Nach § 15 Abs. 7 Satz 1 Nr. 4 BEEG setze der Anspruch auf Verringerung der Arbeitszeit während der Elternzeit das Fehlen entgegenstehender dringender betrieblicher Gründe voraus. An die Ablehnungsgründe seien erhebliche Anforderungen zu stellen; dies zeige der Begriff „dringend”, mit welchem ausgedrückt werde, dass eine Angelegenheit notwendig, erforderlich oder auch sehr wichtig sei. Die entgegenstehenden betrieblichen Interessen müssten deshalb von erheblichem Gewicht sein, dass sie sich gleichsam als zwingende Hindernisse für die beantragte Elternteilzeit darstellen.

Die Klägerin hatte vorliegend unabhängig voneinander 2 selbstständige Anträge nach § 15 Abs. 5 Satz 1, Abs. 6 BEEG  gestellt; deren Ablehnung bedurften jeweils nach § 15 Abs. 7 Satz 4 BEEG der schriftlichen Begründung innerhalb von 4 Wochen nach Zugang des Elternteilzeitantrags, unter Einhaltung der Schriftform des § 126 Abs. 1 BGB (d. h. Unterzeichnung durch eigenhändige Namensunterschrift oder mittels notariell beglaubigten Handzeichens).

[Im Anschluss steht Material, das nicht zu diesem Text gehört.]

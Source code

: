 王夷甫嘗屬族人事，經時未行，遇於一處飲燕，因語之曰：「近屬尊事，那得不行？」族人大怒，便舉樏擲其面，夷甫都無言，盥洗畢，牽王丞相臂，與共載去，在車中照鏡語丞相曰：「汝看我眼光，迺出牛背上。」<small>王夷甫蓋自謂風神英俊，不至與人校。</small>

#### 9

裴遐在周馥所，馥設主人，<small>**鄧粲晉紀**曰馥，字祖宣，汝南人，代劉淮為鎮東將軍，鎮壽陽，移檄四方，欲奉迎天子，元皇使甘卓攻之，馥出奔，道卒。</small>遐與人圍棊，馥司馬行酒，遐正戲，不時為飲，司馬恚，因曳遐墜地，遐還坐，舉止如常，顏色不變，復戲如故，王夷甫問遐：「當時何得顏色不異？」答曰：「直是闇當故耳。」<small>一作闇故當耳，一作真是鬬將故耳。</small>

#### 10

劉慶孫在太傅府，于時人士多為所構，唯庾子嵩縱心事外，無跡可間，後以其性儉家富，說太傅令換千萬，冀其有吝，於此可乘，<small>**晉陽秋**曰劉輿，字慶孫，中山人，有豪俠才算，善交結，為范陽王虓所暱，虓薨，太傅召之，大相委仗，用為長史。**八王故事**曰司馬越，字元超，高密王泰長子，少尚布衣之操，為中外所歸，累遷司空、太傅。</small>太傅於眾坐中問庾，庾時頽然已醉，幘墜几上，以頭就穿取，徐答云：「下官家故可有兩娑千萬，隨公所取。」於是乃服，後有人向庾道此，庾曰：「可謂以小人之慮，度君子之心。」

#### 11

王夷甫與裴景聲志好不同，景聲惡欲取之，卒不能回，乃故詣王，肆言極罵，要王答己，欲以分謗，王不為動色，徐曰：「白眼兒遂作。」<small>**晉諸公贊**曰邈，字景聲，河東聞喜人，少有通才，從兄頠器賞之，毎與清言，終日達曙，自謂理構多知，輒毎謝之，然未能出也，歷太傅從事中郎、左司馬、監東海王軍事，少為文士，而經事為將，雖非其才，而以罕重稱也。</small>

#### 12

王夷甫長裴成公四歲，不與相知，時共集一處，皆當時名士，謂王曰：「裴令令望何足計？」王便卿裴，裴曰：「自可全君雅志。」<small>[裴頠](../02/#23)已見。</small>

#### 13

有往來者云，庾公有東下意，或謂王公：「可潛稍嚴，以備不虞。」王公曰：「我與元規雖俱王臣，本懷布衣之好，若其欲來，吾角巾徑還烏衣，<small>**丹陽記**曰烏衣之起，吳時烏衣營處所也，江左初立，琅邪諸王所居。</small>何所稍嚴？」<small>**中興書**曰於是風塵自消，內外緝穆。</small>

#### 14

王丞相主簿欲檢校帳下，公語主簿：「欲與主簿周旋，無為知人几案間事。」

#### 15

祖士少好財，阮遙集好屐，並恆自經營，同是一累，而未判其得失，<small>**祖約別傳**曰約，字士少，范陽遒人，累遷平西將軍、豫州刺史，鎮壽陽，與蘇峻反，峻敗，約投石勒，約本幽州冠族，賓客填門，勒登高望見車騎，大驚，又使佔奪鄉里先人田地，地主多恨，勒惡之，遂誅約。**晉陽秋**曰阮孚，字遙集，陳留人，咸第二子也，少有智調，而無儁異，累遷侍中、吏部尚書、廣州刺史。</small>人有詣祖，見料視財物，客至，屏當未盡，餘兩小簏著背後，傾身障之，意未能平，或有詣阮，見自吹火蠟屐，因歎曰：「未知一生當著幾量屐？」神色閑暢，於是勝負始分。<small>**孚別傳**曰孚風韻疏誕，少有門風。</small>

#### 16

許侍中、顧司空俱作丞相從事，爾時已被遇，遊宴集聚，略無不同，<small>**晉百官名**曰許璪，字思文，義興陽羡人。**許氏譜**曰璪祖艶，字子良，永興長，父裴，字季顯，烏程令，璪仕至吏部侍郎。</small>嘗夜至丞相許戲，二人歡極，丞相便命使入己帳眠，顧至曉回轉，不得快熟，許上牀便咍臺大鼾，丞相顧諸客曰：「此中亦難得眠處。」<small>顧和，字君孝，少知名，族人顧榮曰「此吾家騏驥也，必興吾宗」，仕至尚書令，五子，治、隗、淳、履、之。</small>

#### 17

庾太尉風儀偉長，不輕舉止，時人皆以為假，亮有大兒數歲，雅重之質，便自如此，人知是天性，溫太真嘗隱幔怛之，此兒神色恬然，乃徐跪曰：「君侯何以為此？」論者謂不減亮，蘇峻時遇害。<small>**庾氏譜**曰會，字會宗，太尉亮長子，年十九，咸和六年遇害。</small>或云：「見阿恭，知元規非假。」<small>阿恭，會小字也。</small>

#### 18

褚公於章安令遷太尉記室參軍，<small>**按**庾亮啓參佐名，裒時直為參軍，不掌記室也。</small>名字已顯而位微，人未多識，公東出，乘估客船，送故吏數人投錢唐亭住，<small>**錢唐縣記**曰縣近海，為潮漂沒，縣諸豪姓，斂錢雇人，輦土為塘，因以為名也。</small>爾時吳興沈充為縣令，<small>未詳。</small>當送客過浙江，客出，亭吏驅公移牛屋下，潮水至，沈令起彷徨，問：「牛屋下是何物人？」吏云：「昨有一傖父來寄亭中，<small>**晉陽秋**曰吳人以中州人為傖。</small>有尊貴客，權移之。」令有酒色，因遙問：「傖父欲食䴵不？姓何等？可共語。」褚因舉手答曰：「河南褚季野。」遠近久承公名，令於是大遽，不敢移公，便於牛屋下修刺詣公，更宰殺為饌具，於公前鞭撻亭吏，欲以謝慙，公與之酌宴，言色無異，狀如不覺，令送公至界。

Zudem habe ein Arbeitgeber in seinem Ablehnungsschreiben den wesentlichen Kern der betrieblichen Hinderungsgründe zu benennen. Er müsse hierzu die Tatsachen mitteilen, die für die Ablehnung maßgeblich seien. Es bedürfe dazu zwar weder einer "schlüssigen” noch einer „substanziierten” Darlegung; allerdings dürfe sich der Arbeitgeber im Prozess nur auf solche Gründe stützen, die er in einem form- und fristgerechten Ablehnungsschreiben genannt hat. Dies ergebe die Auslegung des § 15 Abs. 7 Satz 4 BEEG; denn nach dem Wortlaut von § 15 Abs. 7 Satz ...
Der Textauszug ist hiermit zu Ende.